Parlons peu, parlons bien, parlons du jeu

Sur le jeu proprement dit il n’y a pas grand chose de plus à ajouter à notre avant-première. Non pas qu’ICO ne se laisse pas raconter, mais en l’absence de menu de gestion, de carte des lieux, de jauge de santé, d’accessoires, de magies, d’armement et de tout attribut habituel aux jeux vidéo, les explications sont forcément courtes. ICO est un petit bonhomme qu’il faut diriger à travers le labyrinthe d’une énorme forteresse médiévale. A sa disposition : un bâton pour se défendre, et une agilité reflétant son jeune âge et sa silhouette allongée. Emmuré vivant par les membres de son propre village parce que né avec des cornes, ICO s’arrache de justesse au tombeau où il doit mourir à petit feu pour croiser une autre victime de l’énorme prison. Le destin de sauveur devient inéluctable dès qu’on aperçoit la silhouette féminine gracile enfermée dans une cage suspendue plusieurs dizaines de mètres au-dessus du vide. Surtout que sans elle, pas de fuite possible. Les destins de la jeune princesse Yorda et de ICO sont dorénavant liés à la vie à la mort. Car pour s’arracher au tombeau de pierre il faudra l’agilité et l’esprit du garçon et la magie mystérieuse de la jeune fille pour ouvrir les portes… magiques. Plus simple et cliché est impossible, et pourtant, quel voyage !

La Forteresse de la solitude

Yorda et ICO sont les seuls êtres humains de cette aventure. Une troisième présence omniprésente hante pourtant le jeu : la forteresse qui les retient prisonnier. Ce château nordique et oublié par ses habitants est construit comme un véritable édifice. À une échelle gigantesque. Il y a le donjon où sont enfermés les nouveaux tourtereaux, la bâtisse principale et menaçante, corps central du monstre de pierre, les tours annexes, gardiennes symétriques qui permettront de déverrouiller les portes monumentales de l’enceinte, et des surprises… Quand les deux héros traversent les salles et autres jardins, cela n’a rien à voir avec une succession de niveaux artificiels mis bout à bout. Chaque salle, chapelle, tombeau, cour intérieure a une place justifiée dans l’architecture. On a vraiment l’impression de visiter une forteresse géante issue de l’habituel délire mégalomaniaque de l’homme. Pour dire : la conformité apparente de cette architecture rend les donjons de Zelda totalement artificiels en comparaison. Dépouillés et vides comme un château médiéval déserté, ce sont les différentes roches et architectures qui donneront une identité aux lieux. En sachant que l’échelle des salles continue dans le gigantisme. ICO et Yorda sont aussi petits dans le décor qu’un pèlerin au centre de la cathédrale de Chartres (par exemple). Crédible jusque dans ses arrières salles ou ses installations obscures, cette architecture grandiose n’a plus rien à voir avec l’habituelle conception de niveaux, prétexte à créer des embûches au joueur. Les deux héros reviendront d’ailleurs plusieurs fois sur leur pas (possible de faire complètement demi tour à n’importe quel moment en théorie) pour trouver leur chemin jusqu’à la sortie. L’impression d’écrasement et de menace est ainsi permanente. Et, quand à la véracité des lieux s’ajoute des éléments ésotériques énigmatiques, pas besoin d’un message en clair pour comprendre qu’il vaut mieux fuir.

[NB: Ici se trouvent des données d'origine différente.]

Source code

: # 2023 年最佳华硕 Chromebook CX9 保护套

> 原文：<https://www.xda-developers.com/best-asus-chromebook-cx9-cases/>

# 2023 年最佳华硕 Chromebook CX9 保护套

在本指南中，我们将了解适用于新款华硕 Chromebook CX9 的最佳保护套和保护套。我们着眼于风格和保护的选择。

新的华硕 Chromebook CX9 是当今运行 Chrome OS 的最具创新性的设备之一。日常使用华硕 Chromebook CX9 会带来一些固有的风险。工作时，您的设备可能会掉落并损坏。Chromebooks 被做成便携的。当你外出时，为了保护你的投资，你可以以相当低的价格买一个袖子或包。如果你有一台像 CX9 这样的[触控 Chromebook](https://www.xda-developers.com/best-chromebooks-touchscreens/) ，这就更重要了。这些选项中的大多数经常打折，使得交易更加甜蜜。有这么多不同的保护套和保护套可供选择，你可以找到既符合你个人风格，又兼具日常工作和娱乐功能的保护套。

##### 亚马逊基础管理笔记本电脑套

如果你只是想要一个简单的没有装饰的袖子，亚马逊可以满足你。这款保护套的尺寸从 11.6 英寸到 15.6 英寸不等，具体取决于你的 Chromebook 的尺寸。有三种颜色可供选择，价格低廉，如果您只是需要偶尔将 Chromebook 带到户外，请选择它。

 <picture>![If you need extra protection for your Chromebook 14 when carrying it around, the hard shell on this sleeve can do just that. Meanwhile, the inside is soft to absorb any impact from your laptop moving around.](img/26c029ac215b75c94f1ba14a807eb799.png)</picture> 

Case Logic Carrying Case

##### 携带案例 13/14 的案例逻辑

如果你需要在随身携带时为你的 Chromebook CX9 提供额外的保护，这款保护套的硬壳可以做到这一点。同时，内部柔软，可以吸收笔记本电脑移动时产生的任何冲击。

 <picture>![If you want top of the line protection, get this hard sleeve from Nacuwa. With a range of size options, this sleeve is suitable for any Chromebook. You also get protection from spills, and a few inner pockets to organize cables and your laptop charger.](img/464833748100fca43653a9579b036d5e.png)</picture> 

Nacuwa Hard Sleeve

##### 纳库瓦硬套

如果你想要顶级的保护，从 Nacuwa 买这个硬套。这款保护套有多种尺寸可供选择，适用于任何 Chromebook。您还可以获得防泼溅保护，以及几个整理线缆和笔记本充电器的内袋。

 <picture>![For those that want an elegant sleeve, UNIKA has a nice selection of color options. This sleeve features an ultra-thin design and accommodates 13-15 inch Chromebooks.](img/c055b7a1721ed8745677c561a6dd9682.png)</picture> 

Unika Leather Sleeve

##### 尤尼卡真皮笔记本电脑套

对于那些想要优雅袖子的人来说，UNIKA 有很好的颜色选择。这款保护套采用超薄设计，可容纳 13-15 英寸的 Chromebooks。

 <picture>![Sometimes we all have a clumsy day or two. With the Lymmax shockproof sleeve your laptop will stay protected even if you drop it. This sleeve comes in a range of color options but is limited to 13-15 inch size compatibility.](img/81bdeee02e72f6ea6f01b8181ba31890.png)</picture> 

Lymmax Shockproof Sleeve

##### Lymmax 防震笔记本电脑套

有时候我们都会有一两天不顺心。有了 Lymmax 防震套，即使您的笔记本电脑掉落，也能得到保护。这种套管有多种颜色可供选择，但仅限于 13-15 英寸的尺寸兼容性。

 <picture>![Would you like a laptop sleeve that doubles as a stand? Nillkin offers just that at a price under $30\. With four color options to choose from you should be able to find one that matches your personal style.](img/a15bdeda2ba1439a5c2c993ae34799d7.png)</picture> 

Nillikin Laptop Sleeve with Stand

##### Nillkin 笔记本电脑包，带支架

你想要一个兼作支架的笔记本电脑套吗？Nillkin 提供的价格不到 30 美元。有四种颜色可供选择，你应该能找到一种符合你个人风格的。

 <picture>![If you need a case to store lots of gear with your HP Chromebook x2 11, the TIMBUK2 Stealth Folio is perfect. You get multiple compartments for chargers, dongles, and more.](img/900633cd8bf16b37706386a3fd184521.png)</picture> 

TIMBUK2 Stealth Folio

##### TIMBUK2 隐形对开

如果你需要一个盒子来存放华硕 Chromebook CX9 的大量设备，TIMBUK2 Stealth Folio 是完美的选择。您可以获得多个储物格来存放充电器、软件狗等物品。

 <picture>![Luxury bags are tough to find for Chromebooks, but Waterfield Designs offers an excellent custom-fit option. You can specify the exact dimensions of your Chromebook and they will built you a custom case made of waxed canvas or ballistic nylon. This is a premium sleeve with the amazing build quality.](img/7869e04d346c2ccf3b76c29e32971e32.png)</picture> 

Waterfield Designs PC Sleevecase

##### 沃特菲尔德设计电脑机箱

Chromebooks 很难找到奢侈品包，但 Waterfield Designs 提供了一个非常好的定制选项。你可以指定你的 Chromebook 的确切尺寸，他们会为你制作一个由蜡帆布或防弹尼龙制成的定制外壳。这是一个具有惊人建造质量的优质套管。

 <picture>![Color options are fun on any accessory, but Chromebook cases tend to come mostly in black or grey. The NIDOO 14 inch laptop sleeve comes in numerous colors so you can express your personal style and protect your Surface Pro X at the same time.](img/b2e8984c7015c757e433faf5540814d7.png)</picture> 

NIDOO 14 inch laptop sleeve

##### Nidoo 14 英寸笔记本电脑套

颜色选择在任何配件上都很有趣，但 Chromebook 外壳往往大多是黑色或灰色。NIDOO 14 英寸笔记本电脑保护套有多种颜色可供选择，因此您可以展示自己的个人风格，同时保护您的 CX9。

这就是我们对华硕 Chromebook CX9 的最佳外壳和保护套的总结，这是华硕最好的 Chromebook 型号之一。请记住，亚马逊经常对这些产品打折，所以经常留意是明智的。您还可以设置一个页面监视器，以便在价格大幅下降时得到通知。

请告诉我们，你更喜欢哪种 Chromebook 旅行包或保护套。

« The incredible machinerie »

En cherchant la porte de sortie, ICO devra déclencher de curieux mécanismes. Rien de beaucoup plus étrange que ceux qui déclenchent un pont-levis ou une herse, et toujours logique avec le décor du moment (moulin à vent décrit, cascade d’eau intérieure, tombeau et, plus généralement, portes et pont-levis…). À une époque où poulies, poids et contre poids faisaient office d’énergie à la place de l’électricité, il est vite logique d’avoir à les déclencher. Même si le nombre de mécanismes plus ou moins directs est un peu plus élevé que la réalité ne le voudrait. L’important, et cela fait partie des grandes qualités de cette aventure, est que chaque élément est cohérent avec le suivant et qu’on y croit. Pour sortir de chaque espace il faut beaucoup observer les lieux (la caméra distante est contrôlable pour de magnifiques panoramiques et, en plus, le bouton R2 permet de zoomer à n’importe quel moment !), prendre des risques, essayer. La solution n’est jamais loin, jamais très compliquée, à condition de rester concentré.

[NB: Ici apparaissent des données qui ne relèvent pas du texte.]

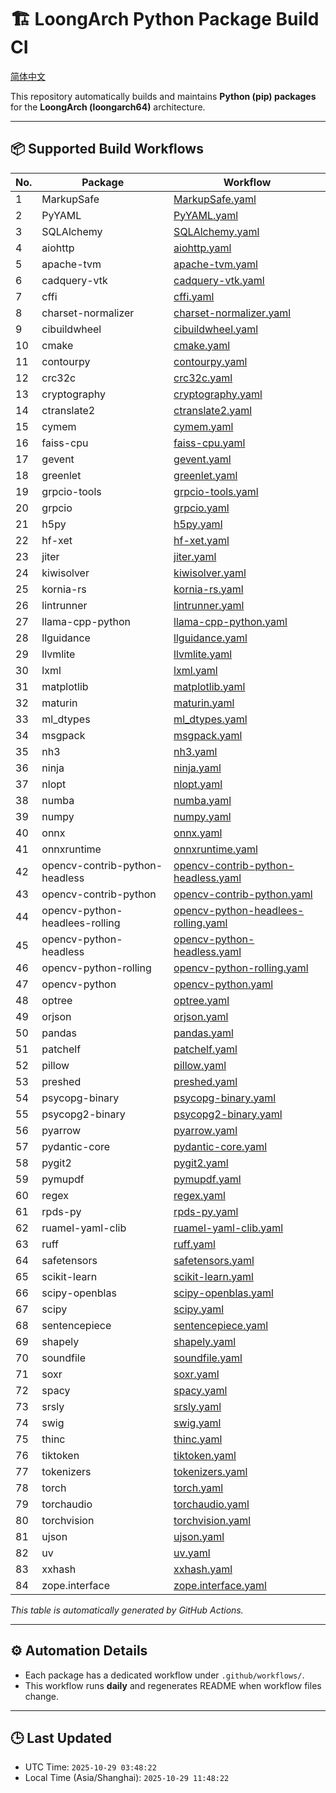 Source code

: # 🏗️ LoongArch Python Package Build CI

[简体中文](./README_zh.md)

This repository automatically builds and maintains **Python (pip) packages** for the **LoongArch (loongarch64)** architecture.

---

## 📦 Supported Build Workflows

| No. | Package | Workflow |
|-----|----------|-----------|
| 1 | MarkupSafe | [MarkupSafe.yaml](https://github.com/Loongson-Cloud-Community/pypi/blob/main/.github/workflows/MarkupSafe.yaml) |
| 2 | PyYAML | [PyYAML.yaml](https://github.com/Loongson-Cloud-Community/pypi/blob/main/.github/workflows/PyYAML.yaml) |
| 3 | SQLAlchemy | [SQLAlchemy.yaml](https://github.com/Loongson-Cloud-Community/pypi/blob/main/.github/workflows/SQLAlchemy.yaml) |
| 4 | aiohttp | [aiohttp.yaml](https://github.com/Loongson-Cloud-Community/pypi/blob/main/.github/workflows/aiohttp.yaml) |
| 5 | apache-tvm | [apache-tvm.yaml](https://github.com/Loongson-Cloud-Community/pypi/blob/main/.github/workflows/apache-tvm.yaml) |
| 6 | cadquery-vtk | [cadquery-vtk.yaml](https://github.com/Loongson-Cloud-Community/pypi/blob/main/.github/workflows/cadquery-vtk.yaml) |
| 7 | cffi | [cffi.yaml](https://github.com/Loongson-Cloud-Community/pypi/blob/main/.github/workflows/cffi.yaml) |
| 8 | charset-normalizer | [charset-normalizer.yaml](https://github.com/Loongson-Cloud-Community/pypi/blob/main/.github/workflows/charset-normalizer.yaml) |
| 9 | cibuildwheel | [cibuildwheel.yaml](https://github.com/Loongson-Cloud-Community/pypi/blob/main/.github/workflows/cibuildwheel.yaml) |
| 10 | cmake | [cmake.yaml](https://github.com/Loongson-Cloud-Community/pypi/blob/main/.github/workflows/cmake.yaml) |
| 11 | contourpy | [contourpy.yaml](https://github.com/Loongson-Cloud-Community/pypi/blob/main/.github/workflows/contourpy.yaml) |
| 12 | crc32c | [crc32c.yaml](https://github.com/Loongson-Cloud-Community/pypi/blob/main/.github/workflows/crc32c.yaml) |
| 13 | cryptography | [cryptography.yaml](https://github.com/Loongson-Cloud-Community/pypi/blob/main/.github/workflows/cryptography.yaml) |
| 14 | ctranslate2 | [ctranslate2.yaml](https://github.com/Loongson-Cloud-Community/pypi/blob/main/.github/workflows/ctranslate2.yaml) |
| 15 | cymem | [cymem.yaml](https://github.com/Loongson-Cloud-Community/pypi/blob/main/.github/workflows/cymem.yaml) |
| 16 | faiss-cpu | [faiss-cpu.yaml](https://github.com/Loongson-Cloud-Community/pypi/blob/main/.github/workflows/faiss-cpu.yaml) |
| 17 | gevent | [gevent.yaml](https://github.com/Loongson-Cloud-Community/pypi/blob/main/.github/workflows/gevent.yaml) |
| 18 | greenlet | [greenlet.yaml](https://github.com/Loongson-Cloud-Community/pypi/blob/main/.github/workflows/greenlet.yaml) |
| 19 | grpcio-tools | [grpcio-tools.yaml](https://github.com/Loongson-Cloud-Community/pypi/blob/main/.github/workflows/grpcio-tools.yaml) |
| 20 | grpcio | [grpcio.yaml](https://github.com/Loongson-Cloud-Community/pypi/blob/main/.github/workflows/grpcio.yaml) |
| 21 | h5py | [h5py.yaml](https://github.com/Loongson-Cloud-Community/pypi/blob/main/.github/workflows/h5py.yaml) |
| 22 | hf-xet | [hf-xet.yaml](https://github.com/Loongson-Cloud-Community/pypi/blob/main/.github/workflows/hf-xet.yaml) |
| 23 | jiter | [jiter.yaml](https://github.com/Loongson-Cloud-Community/pypi/blob/main/.github/workflows/jiter.yaml) |
| 24 | kiwisolver | [kiwisolver.yaml](https://github.com/Loongson-Cloud-Community/pypi/blob/main/.github/workflows/kiwisolver.yaml) |
| 25 | kornia-rs | [kornia-rs.yaml](https://github.com/Loongson-Cloud-Community/pypi/blob/main/.github/workflows/kornia-rs.yaml) |
| 26 | lintrunner | [lintrunner.yaml](https://github.com/Loongson-Cloud-Community/pypi/blob/main/.github/workflows/lintrunner.yaml) |
| 27 | llama-cpp-python | [llama-cpp-python.yaml](https://github.com/Loongson-Cloud-Community/pypi/blob/main/.github/workflows/llama-cpp-python.yaml) |
| 28 | llguidance | [llguidance.yaml](https://github.com/Loongson-Cloud-Community/pypi/blob/main/.github/workflows/llguidance.yaml) |
| 29 | llvmlite | [llvmlite.yaml](https://github.com/Loongson-Cloud-Community/pypi/blob/main/.github/workflows/llvmlite.yaml) |
| 30 | lxml | [lxml.yaml](https://github.com/Loongson-Cloud-Community/pypi/blob/main/.github/workflows/lxml.yaml) |
| 31 | matplotlib | [matplotlib.yaml](https://github.com/Loongson-Cloud-Community/pypi/blob/main/.github/workflows/matplotlib.yaml) |
| 32 | maturin | [maturin.yaml](https://github.com/Loongson-Cloud-Community/pypi/blob/main/.github/workflows/maturin.yaml) |
| 33 | ml_dtypes | [ml_dtypes.yaml](https://github.com/Loongson-Cloud-Community/pypi/blob/main/.github/workflows/ml_dtypes.yaml) |
| 34 | msgpack | [msgpack.yaml](https://github.com/Loongson-Cloud-Community/pypi/blob/main/.github/workflows/msgpack.yaml) |
| 35 | nh3 | [nh3.yaml](https://github.com/Loongson-Cloud-Community/pypi/blob/main/.github/workflows/nh3.yaml) |
| 36 | ninja | [ninja.yaml](https://github.com/Loongson-Cloud-Community/pypi/blob/main/.github/workflows/ninja.yaml) |
| 37 | nlopt | [nlopt.yaml](https://github.com/Loongson-Cloud-Community/pypi/blob/main/.github/workflows/nlopt.yaml) |
| 38 | numba | [numba.yaml](https://github.com/Loongson-Cloud-Community/pypi/blob/main/.github/workflows/numba.yaml) |
| 39 | numpy | [numpy.yaml](https://github.com/Loongson-Cloud-Community/pypi/blob/main/.github/workflows/numpy.yaml) |
| 40 | onnx | [onnx.yaml](https://github.com/Loongson-Cloud-Community/pypi/blob/main/.github/workflows/onnx.yaml) |
| 41 | onnxruntime | [onnxruntime.yaml](https://github.com/Loongson-Cloud-Community/pypi/blob/main/.github/workflows/onnxruntime.yaml) |
| 42 | opencv-contrib-python-headless | [opencv-contrib-python-headless.yaml](https://github.com/Loongson-Cloud-Community/pypi/blob/main/.github/workflows/opencv-contrib-python-headless.yaml) |
| 43 | opencv-contrib-python | [opencv-contrib-python.yaml](https://github.com/Loongson-Cloud-Community/pypi/blob/main/.github/workflows/opencv-contrib-python.yaml) |
| 44 | opencv-python-headlees-rolling | [opencv-python-headlees-rolling.yaml](https://github.com/Loongson-Cloud-Community/pypi/blob/main/.github/workflows/opencv-python-headlees-rolling.yaml) |
| 45 | opencv-python-headless | [opencv-python-headless.yaml](https://github.com/Loongson-Cloud-Community/pypi/blob/main/.github/workflows/opencv-python-headless.yaml) |
| 46 | opencv-python-rolling | [opencv-python-rolling.yaml](https://github.com/Loongson-Cloud-Community/pypi/blob/main/.github/workflows/opencv-python-rolling.yaml) |
| 47 | opencv-python | [opencv-python.yaml](https://github.com/Loongson-Cloud-Community/pypi/blob/main/.github/workflows/opencv-python.yaml) |
| 48 | optree | [optree.yaml](https://github.com/Loongson-Cloud-Community/pypi/blob/main/.github/workflows/optree.yaml) |
| 49 | orjson | [orjson.yaml](https://github.com/Loongson-Cloud-Community/pypi/blob/main/.github/workflows/orjson.yaml) |
| 50 | pandas | [pandas.yaml](https://github.com/Loongson-Cloud-Community/pypi/blob/main/.github/workflows/pandas.yaml) |
| 51 | patchelf | [patchelf.yaml](https://github.com/Loongson-Cloud-Community/pypi/blob/main/.github/workflows/patchelf.yaml) |
| 52 | pillow | [pillow.yaml](https://github.com/Loongson-Cloud-Community/pypi/blob/main/.github/workflows/pillow.yaml) |
| 53 | preshed | [preshed.yaml](https://github.com/Loongson-Cloud-Community/pypi/blob/main/.github/workflows/preshed.yaml) |
| 54 | psycopg-binary | [psycopg-binary.yaml](https://github.com/Loongson-Cloud-Community/pypi/blob/main/.github/workflows/psycopg-binary.yaml) |
| 55 | psycopg2-binary | [psycopg2-binary.yaml](https://github.com/Loongson-Cloud-Community/pypi/blob/main/.github/workflows/psycopg2-binary.yaml) |
| 56 | pyarrow | [pyarrow.yaml](https://github.com/Loongson-Cloud-Community/pypi/blob/main/.github/workflows/pyarrow.yaml) |
| 57 | pydantic-core | [pydantic-core.yaml](https://github.com/Loongson-Cloud-Community/pypi/blob/main/.github/workflows/pydantic-core.yaml) |
| 58 | pygit2 | [pygit2.yaml](https://github.com/Loongson-Cloud-Community/pypi/blob/main/.github/workflows/pygit2.yaml) |
| 59 | pymupdf | [pymupdf.yaml](https://github.com/Loongson-Cloud-Community/pypi/blob/main/.github/workflows/pymupdf.yaml) |
| 60 | regex | [regex.yaml](https://github.com/Loongson-Cloud-Community/pypi/blob/main/.github/workflows/regex.yaml) |
| 61 | rpds-py | [rpds-py.yaml](https://github.com/Loongson-Cloud-Community/pypi/blob/main/.github/workflows/rpds-py.yaml) |
| 62 | ruamel-yaml-clib | [ruamel-yaml-clib.yaml](https://github.com/Loongson-Cloud-Community/pypi/blob/main/.github/workflows/ruamel-yaml-clib.yaml) |
| 63 | ruff | [ruff.yaml](https://github.com/Loongson-Cloud-Community/pypi/blob/main/.github/workflows/ruff.yaml) |
| 64 | safetensors | [safetensors.yaml](https://github.com/Loongson-Cloud-Community/pypi/blob/main/.github/workflows/safetensors.yaml) |
| 65 | scikit-learn | [scikit-learn.yaml](https://github.com/Loongson-Cloud-Community/pypi/blob/main/.github/workflows/scikit-learn.yaml) |
| 66 | scipy-openblas | [scipy-openblas.yaml](https://github.com/Loongson-Cloud-Community/pypi/blob/main/.github/workflows/scipy-openblas.yaml) |
| 67 | scipy | [scipy.yaml](https://github.com/Loongson-Cloud-Community/pypi/blob/main/.github/workflows/scipy.yaml) |
| 68 | sentencepiece | [sentencepiece.yaml](https://github.com/Loongson-Cloud-Community/pypi/blob/main/.github/workflows/sentencepiece.yaml) |
| 69 | shapely | [shapely.yaml](https://github.com/Loongson-Cloud-Community/pypi/blob/main/.github/workflows/shapely.yaml) |
| 70 | soundfile | [soundfile.yaml](https://github.com/Loongson-Cloud-Community/pypi/blob/main/.github/workflows/soundfile.yaml) |
| 71 | soxr | [soxr.yaml](https://github.com/Loongson-Cloud-Community/pypi/blob/main/.github/workflows/soxr.yaml) |
| 72 | spacy | [spacy.yaml](https://github.com/Loongson-Cloud-Community/pypi/blob/main/.github/workflows/spacy.yaml) |
| 73 | srsly | [srsly.yaml](https://github.com/Loongson-Cloud-Community/pypi/blob/main/.github/workflows/srsly.yaml) |
| 74 | swig | [swig.yaml](https://github.com/Loongson-Cloud-Community/pypi/blob/main/.github/workflows/swig.yaml) |
| 75 | thinc | [thinc.yaml](https://github.com/Loongson-Cloud-Community/pypi/blob/main/.github/workflows/thinc.yaml) |
| 76 | tiktoken | [tiktoken.yaml](https://github.com/Loongson-Cloud-Community/pypi/blob/main/.github/workflows/tiktoken.yaml) |
| 77 | tokenizers | [tokenizers.yaml](https://github.com/Loongson-Cloud-Community/pypi/blob/main/.github/workflows/tokenizers.yaml) |
| 78 | torch | [torch.yaml](https://github.com/Loongson-Cloud-Community/pypi/blob/main/.github/workflows/torch.yaml) |
| 79 | torchaudio | [torchaudio.yaml](https://github.com/Loongson-Cloud-Community/pypi/blob/main/.github/workflows/torchaudio.yaml) |
| 80 | torchvision | [torchvision.yaml](https://github.com/Loongson-Cloud-Community/pypi/blob/main/.github/workflows/torchvision.yaml) |
| 81 | ujson | [ujson.yaml](https://github.com/Loongson-Cloud-Community/pypi/blob/main/.github/workflows/ujson.yaml) |
| 82 | uv | [uv.yaml](https://github.com/Loongson-Cloud-Community/pypi/blob/main/.github/workflows/uv.yaml) |
| 83 | xxhash | [xxhash.yaml](https://github.com/Loongson-Cloud-Community/pypi/blob/main/.github/workflows/xxhash.yaml) |
| 84 | zope.interface | [zope.interface.yaml](https://github.com/Loongson-Cloud-Community/pypi/blob/main/.github/workflows/zope.interface.yaml) |

_This table is automatically generated by GitHub Actions._

---

## ⚙️ Automation Details

- Each package has a dedicated workflow under `.github/workflows/`.
- This workflow runs **daily** and regenerates README when workflow files change.

---

## 🕒 Last Updated

- UTC Time: `2025-10-29 03:48:22`
- Local Time (Asia/Shanghai): `2025-10-29 11:48:22`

Des cornes au naturel mais pas de magies artificielles

Nul besoin de super pouvoirs, à son âge ICO est souple et agile comme un gymnaste. Avec ce qu’il faut d’hésitation et de maladresse pour être humain (ICO trébuche, perd l’équilibre au bord du vide pour se rattraper in extremis), le petit personnage saute par dessus des précipices (la forteresse est construite à même la roche d’une falaise au bord de la mer), grimpe le long de chaînes (et s’y balance), se suspend aux corniches naturelles, nage. Son énergie est telle que la vitesse avec laquelle il tire ou pousse des caisses métalliques renvoie tous les autres habitués au royaume des escargots paraplégiques. Chaque geste et posture adoptée est d’une justesse effarante. Il faut remonter à Prince of Persia, Flashback et Heart of Darkness pour retrouver une telle précision dans l’animation. Il y a tellement de phases intermédiaires entre les gestes clés que ICO devient très vite une entité vivante. Il ne faut pas hésiter à zoomer sur lui dès que l’occasion d’une caméra rapprochée se profile, car ICO est aussi fignolé de près que de loin. Les ombres sur son corps réagissent en fonction de l’éclairage, du soleil, les mouvements de ses vêtements suivent la direction du vent, des mèches de cheveux frémissent, et ses yeux clignent naturellement. Tant de détails pour un personnage contrôlable la plupart du temps à distance est un des indices de l’amour du travail bien fait qui se dégage de ce soft.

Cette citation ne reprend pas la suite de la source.